Purpose : The mucopolysaccharidoses (MPSs) are a heterogeneous group of lysosomal storage disorders. They are caused by a deficiency of the enzymes involved in the degradation of glycosaminoglycans. Early recognition is important because recombinant enzyme replacement therapy is now available for MPS. We studied the clinical characteristics of 80 MPS children with the object of determining the epidemiological, clinical and radiological features in Korean MPS children. Methods : Diagnosis of MPS was confirmed by skin fibroblast enzyme analysis in 80 patients between February 1995 and December 2004. Charts were retrospectively reviewed for clinical and radiological findings, as well as for intelligence and speech evaluations. Results : Hunter syndrome (MPS type II) was the most prevalent type, appearing in 51/80 cases (64 %), followed by Sanfilippo syndrome (MPS III-18%), Hurler syndrome (MPS I-15%), and Morquio syndrome (MPS IV-4%). The average age at diagnosis was 5.5 years (range 1 to 20), and the male-to-female ratio was 4.7 : 1. Typical radiographic changes were observed in 45/54 cases (83%). Mitral regurgitation was the most common cardiac defect. Moderate to profound mental retardation and hearing loss were present in 14/35 cases (56%) and 33/38 cases (82%), respectively.

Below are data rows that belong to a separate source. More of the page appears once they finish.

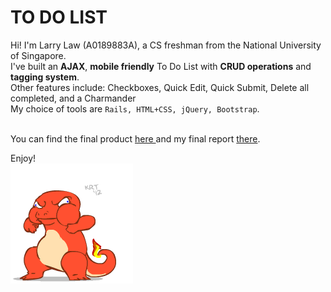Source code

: # TO DO LIST
Hi! I'm Larry Law (A0189883A), a CS freshman from the National University of Singapore. <br>
I've built an <b>AJAX</b>, <b>mobile friendly</b> To Do List with <b>CRUD operations</b> and <b>tagging system</b>. <br>
Other features include: Checkboxes, Quick Edit, Quick Submit, Delete all
completed, and a Charmander <br>
My choice of tools are `Rails, HTML+CSS, jQuery, Bootstrap`. <br> <br>

You can find the final product <a href= "https://young-reef-14225.herokuapp.com/">here </a> and my final report <a href = "./CVWO Final Submission">there</a>.<br>

Enjoy! <br>
<img src = "./app/assets/images/charmendermain.gif">

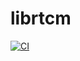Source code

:# librtcm

[![CI](https://github.com/swift-nav/librtcm/actions/workflows/ci.yaml/badge.svg)](https://github.com/swift-nav/librtcm/actions/workflows/ci.yaml)
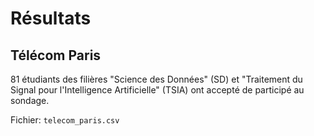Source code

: # Résultats

## Télécom Paris

81 étudiants des filières "Science des Données" (SD) et "Traitement du Signal pour l'Intelligence Artificielle" (TSIA) ont accepté de participé au sondage.

Fichier: `telecom_paris.csv`
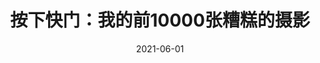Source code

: ---
# author: ["Yufan Zhang", "Junkai Man", "Peng Sun"]
title: "按下快门：我的前10000张糟糕的摄影"
date: "2021-06-01"
aliases: "10000photos"
categories: ["Photography"]
draft: false
cover:
    image: "project/images/R-AlphaFold.jpg"
    # can also paste direct link from external site
    # ex. https://i.ibb.co/K0HVPBd/paper-mod-profilemode.png
    alt: "MF-Net"
    caption: "<text>"
    relative: false # To use relative path for cover image, used in hugo Page-bundles

# description: "Sample article showcasing basic Markdown syntax and formatting for HTML elements."
# tags: ["markdown", "css", "html", "themes"]
# categories: ["themes", "syntax"]
# series: ["Themes Guide"]
# aliases: ["migrate-from-jekyl"]
# ShowToc: true
# TocOpen: true
---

Four MPS II patients had bone marrow transplantation, with mixed outcomes. Five MPS I patients are currently on enzyme replacement therapy. Conclusion : Our study showed a high proportion of MPS II cases (64%), which may represent population variability. By studying the clinical features of these patients, we hope to alert pediatricians of the warning signs of MPS.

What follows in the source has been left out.